The staple diet of rock/pop merchandising, however, remains the humble T-shirt. While peripheral merchandise (which includes the likes of sew-on stickers, towels, posters, mugs, jewellery, gloves, belts, figurines, sunglasses cases, hats and caps, sweat bands, pens, mouse-mats and shorts) sells simply as "gift" items, it is the T-shirt that tops the lists. Aside from the matter of fans buying apparel in order to form some kind of bond with fellow music fans or their peers (as well as, of course, to annoy their parents) the T-shirt has become a terrific brand-building tool.
It is the live music market - which has boomed over the past five years - that is the primary cause for the upswing in merchandising. Despite the poor weather this summer, open air festivals such as Oxegen and Electric Picnic in Ireland, and Reading and Glastonbury in the UK (not to mention numerous events all across Europe) witnessed hundreds of thousands of music fans exchange cash for clothes.
"T-shirt sales were at an all-time low in 2003," says Nic Wastell, managing director of merchandising distribution company CID, which sells into retail stores and festivals. He mentions how the actual retail placing of T-shirts - viewed at many stages in their existence as something to wear under clothes - negatively affected sales.
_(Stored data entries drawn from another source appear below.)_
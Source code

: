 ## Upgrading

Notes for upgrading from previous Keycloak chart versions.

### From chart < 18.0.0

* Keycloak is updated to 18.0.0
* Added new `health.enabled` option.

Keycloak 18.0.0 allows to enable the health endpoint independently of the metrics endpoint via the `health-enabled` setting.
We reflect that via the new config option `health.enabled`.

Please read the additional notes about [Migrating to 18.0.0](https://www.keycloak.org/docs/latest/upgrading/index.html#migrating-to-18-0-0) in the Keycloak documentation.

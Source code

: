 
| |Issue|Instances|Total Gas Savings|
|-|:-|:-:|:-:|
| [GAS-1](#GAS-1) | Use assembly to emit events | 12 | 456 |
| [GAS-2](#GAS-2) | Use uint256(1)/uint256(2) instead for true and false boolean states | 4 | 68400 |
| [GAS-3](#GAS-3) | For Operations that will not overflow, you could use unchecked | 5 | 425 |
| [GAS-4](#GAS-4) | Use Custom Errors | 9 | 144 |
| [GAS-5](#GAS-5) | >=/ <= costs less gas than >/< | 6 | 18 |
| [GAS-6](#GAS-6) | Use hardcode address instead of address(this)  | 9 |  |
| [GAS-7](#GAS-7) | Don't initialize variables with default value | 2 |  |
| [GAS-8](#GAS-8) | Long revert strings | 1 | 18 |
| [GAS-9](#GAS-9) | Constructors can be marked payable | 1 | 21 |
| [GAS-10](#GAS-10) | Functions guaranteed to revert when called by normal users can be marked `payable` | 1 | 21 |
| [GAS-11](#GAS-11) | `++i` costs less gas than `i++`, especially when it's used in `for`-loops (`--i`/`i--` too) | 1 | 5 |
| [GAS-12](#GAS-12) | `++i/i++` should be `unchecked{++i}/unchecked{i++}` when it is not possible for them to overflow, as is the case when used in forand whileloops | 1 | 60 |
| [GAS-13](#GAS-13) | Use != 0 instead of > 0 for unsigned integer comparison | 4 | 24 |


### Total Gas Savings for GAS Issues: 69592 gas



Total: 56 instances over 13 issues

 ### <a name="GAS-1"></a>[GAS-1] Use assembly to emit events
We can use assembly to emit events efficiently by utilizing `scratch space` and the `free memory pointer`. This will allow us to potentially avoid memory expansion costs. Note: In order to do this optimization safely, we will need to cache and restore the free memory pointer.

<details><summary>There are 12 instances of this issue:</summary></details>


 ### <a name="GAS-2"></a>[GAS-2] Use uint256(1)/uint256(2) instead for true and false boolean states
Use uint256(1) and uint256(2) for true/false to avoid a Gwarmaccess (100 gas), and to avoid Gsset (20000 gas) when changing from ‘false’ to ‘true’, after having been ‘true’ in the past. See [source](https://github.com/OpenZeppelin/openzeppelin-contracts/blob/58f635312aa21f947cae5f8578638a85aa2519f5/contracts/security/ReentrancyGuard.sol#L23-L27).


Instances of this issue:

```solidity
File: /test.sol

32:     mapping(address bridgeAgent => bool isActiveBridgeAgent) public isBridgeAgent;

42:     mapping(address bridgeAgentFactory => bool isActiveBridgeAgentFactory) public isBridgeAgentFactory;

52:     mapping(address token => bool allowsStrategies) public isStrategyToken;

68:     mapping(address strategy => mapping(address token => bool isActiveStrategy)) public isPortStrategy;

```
The trick, says Wastell, was to make the T-shirts look less like vinyl album covers, to take them off the shelves - where they were stacked one on top of the other - and place them on clothes hooks. The effect on sales was startling - the first week they were in the stores, sales went up 600 per cent. This year alone, CID has placed more than 1.25 million T-shirts into retail. It's a figure which, according to the company, will grow and grow.
But it isn't just the design and marketing savvy music acts (take a bow My Chemical Romance, Green Day, HIM and Metallica) that have been keeping an eye on the profit margins. Major record companies have started to realise they can make money through merchandising. Through multi-platform (or "360-degree") contracts, an agreed percentage profit from artist merchandise goes back into the label coffers (or, in the case of Madonna, her new bosses, concert promoters Live Nation, who will no doubt have prime merchandise locations in venues). What with name acts such as Prince, Radiohead, The Charlatans, Ray Davies and Nine Inch Nails effectively giving away their latest albums, Columbia Records managing director Mike Smith agrees that a re-examination of the traditional record company business model is essential.
"Every single record company is in the same position - the business was complacent and needed radical solutions. In a way, the downturn in revenue could turn out to be the best thing that has ever happened to the industry," he says.
It remains to be seen whether such radical solutions will include marketing mugs for the likes of Robbie Williams or fingerless gloves for The Killers.
What is certain is that the T-shirt, following a fallow period of being perceived as unfashionable, is top of the pops.